Stewart and Novak have one more stop on their I'm-obviously-tailing-you-but-you-pretend-I'm-not spree, Fort Point, where Novak tosses flower petals into San Francisco Bay a bit, and then tosses herself into San Francisco Bay a bit:
Here I am recreating the scene while three local people and one local dog try to figure out why the annoying tourist guy is acting weird while they try to fish:
I have to admit that Novak's foggy, people-less Fort Point is a darn sight more atmospheric than is mine.

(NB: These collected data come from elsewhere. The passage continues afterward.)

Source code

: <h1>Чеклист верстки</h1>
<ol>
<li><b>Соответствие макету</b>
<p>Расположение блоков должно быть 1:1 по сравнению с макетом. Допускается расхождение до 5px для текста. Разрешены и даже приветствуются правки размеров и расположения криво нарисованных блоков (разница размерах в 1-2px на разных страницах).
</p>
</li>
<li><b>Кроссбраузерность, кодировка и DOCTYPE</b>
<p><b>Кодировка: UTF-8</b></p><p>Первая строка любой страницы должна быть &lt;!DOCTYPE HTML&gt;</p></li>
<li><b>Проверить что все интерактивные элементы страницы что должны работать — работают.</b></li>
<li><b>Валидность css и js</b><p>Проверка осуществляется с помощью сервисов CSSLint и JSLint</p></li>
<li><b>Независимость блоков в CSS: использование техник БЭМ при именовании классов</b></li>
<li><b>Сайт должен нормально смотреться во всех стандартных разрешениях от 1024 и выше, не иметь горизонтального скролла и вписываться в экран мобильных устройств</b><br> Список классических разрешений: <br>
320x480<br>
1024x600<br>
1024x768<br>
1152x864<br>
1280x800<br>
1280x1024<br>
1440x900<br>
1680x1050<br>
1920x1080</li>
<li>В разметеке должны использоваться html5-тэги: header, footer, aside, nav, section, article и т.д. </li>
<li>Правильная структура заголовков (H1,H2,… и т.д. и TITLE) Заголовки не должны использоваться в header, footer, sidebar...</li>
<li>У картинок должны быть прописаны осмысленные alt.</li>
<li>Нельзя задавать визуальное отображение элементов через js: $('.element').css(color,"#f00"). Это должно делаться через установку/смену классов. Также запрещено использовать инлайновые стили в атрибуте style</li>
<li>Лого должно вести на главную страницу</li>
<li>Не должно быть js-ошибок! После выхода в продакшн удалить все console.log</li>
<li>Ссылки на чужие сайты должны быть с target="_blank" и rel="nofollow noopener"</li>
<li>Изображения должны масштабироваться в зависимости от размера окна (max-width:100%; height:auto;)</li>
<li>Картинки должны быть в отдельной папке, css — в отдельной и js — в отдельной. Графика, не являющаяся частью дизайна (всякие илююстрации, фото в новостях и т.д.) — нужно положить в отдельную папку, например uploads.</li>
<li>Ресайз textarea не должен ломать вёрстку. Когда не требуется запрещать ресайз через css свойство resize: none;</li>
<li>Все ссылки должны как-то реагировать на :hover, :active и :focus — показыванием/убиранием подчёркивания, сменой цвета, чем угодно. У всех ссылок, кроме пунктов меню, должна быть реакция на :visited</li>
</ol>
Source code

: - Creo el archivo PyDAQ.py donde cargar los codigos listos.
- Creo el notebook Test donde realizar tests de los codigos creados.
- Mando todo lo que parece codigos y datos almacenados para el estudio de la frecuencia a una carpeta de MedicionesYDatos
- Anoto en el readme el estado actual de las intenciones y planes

Anyway, Stewart fishes Novak out of the Bay, and takes her to dry out by a toasty fire in his Lombard Street apartment, just down the road from the European tourist-pleasin' "crookedest street in the world." Here's Stewart scoping his own front door:
And here I am, creepily trespassing to do the same thing:
This photo, by the way, is a pictorial representation of Novak's line, "I remembered Coit Tower. It led me right to you." You can't tell in the above hastily-taken-so-we're-not-confronted-by-the-homeowner photograph, but a breathtaking view of Coit Tower is indeed right around the corner, ripe for the pointing by nerds:
In this below shot I'm all like, "Madeleine is late! She said she'd meet me here for another session of haunting, flirtation, and story-advancing misdirection!"
Right. I know. I just said I'm a nerd, okay?
After Novak's second death in the film, Stewart is in his own sort of trance, and is even institutionalized. He emerges like a sort of zombie, shambling around the streets and professing his love for girls bearing a resemblance to the one he's lost. Wow, and I thought I was being creepy.
Stewart tails Judy Barton, one particularly Madeleine-esque beauty, to this character-filled Sutter Street hotel, which bore a smart-looking neon "Empire Hotel" sign in the film:
For the true (or truly geeky) Hitchcock fan, the modern site bears a bit of a surprise. The building has been renovated into the intriguingly mod, maddeningly hip Hotel Vertigo:
Their website PR prominently states that the hotel serves Madeleine cookies. No, I am not kidding. We can't afford to stay in the Hotel Vertigo (or at least, not until you all begin paying me for the pleasure of reading this blog), so we secured perfectly serviceable but more modest digs. But I did engage in what has evidently become my new favorite hobby of trespassing, to bring you a shot of the oh-so-trendy lobby:
In their few blissful days together before things all go south, Stewart and his maybe-reincarnated-or-whatever girlfriend enjoy a stroll past the beaux arts Palace of Fine Arts, the most striking survival of the 1915 Panama-Pacific International Exposition, a location that furthers the themes of the connection of past and present, and the timelessness of undying love, and blah blah blah...
...so we decided to give it a go by connecting 1958 and 2009.
Well, that's about it. We didn't recreate the final scenes of the film, because a) we didn't have time to drive all the way down to Mission San Juan Bautista, and b) it seemed maudlin to pretend to throw one another out of a bell tower.
Hope you've learned something. As for me, I've learned that one of the best ways to see the sights of an unfamiliar city is to manically give yourself over to a quixotic campaign of fanboyish boosterism.
"I should have liked to have lived here then," says Kim Novak's movie husband, indicating a print of 19th-century San Francisco hanging on his office wall. "Color, excitement, power, freedom." The character is suggesting that those qualities have drained out of San Francisco.
But he forgot one quality, the one that brings them all back. He forgot about Vertigo.
Makes me want to watch the movie again, AND go back to San Francisco.